ATLANTA, Feb. 6 /PRNewswire/ -- UCB today announced that the U.S. Food and Drug Administration (FDA) agreed to accept, for filing and review, a biologics license application (BLA) for Cimzia(R) (certolizumab pegol) for the treatment of adult patients with active rheumatoid arthritis (RA). Cimzia(R) is an investigational agent. If approved, Cimzia(R) will be the first and only PEGylated anti-TNF (Tumor Necrosis Factor) biologic therapy available for the treatment of rheumatoid arthritis.
"As a new anti-TNF, we believe that Cimzia(R) would provide an important new option for people living with this disease," said Olav Hellebo, President Inflammation Operations, UCB.
The BLA is based on data from more than 2,367 patients and includes three multi-center, placebo-controlled Phase III trials which were recently presented at the American College of Rheumatology (ACR) Annual Scientific Meeting.
In these studies, Cimzia(R), given with methotrexate, was shown to be significantly more effective than methotrexate alone for the inhibition of joint damage progression in patients with active RA as early as 24 weeks (RAPID 1 and RAPID 2).
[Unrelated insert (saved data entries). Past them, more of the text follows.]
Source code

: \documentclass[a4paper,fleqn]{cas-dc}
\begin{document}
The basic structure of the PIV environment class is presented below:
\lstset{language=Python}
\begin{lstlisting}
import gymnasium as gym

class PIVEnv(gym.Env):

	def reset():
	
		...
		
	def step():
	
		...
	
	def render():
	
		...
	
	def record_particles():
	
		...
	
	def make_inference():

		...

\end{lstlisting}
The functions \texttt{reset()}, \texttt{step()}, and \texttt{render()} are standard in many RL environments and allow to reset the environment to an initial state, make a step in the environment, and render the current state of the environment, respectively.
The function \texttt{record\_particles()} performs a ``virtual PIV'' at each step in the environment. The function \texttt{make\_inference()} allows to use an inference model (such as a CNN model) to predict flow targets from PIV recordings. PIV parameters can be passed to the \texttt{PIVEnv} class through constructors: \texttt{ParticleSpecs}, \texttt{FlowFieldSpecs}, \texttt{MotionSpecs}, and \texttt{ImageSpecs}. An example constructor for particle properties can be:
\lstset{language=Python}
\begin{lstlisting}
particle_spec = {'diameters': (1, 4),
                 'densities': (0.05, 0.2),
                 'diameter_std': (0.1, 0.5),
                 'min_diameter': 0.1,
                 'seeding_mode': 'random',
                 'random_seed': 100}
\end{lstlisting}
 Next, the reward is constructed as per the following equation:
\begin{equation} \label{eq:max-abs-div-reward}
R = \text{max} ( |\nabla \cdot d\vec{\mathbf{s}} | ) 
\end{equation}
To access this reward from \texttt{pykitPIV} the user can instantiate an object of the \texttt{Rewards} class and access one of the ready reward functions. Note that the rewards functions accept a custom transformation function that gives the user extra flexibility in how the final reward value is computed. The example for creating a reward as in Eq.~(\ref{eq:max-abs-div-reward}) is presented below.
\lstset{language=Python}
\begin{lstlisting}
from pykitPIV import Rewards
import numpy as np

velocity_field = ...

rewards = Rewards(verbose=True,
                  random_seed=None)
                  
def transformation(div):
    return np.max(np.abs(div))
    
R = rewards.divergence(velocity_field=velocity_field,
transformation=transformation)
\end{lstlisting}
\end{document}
Cimzia(R) was shown to rapidly reduce the signs and symptoms of active RA with peak ACR50 and 70 responses achieved at 14 and 16 weeks. Improvement in physical function and quality of life measures were also seen for up to one year (RAPID 1). Further, Cimzia(R) administered as monotherapy showed significant improvement in signs and symptoms of RA from week 1, and this benefit was maintained through week 24 (Study 011). The most commonly occurring adverse reactions were headache, nasopharyngitis, and upper respiratory tract infections. Reported serious adverse reactions were infections (including tuberculosis) and malignancies (including lymphoma), consistent with findings from other trials in the anti-TNF class.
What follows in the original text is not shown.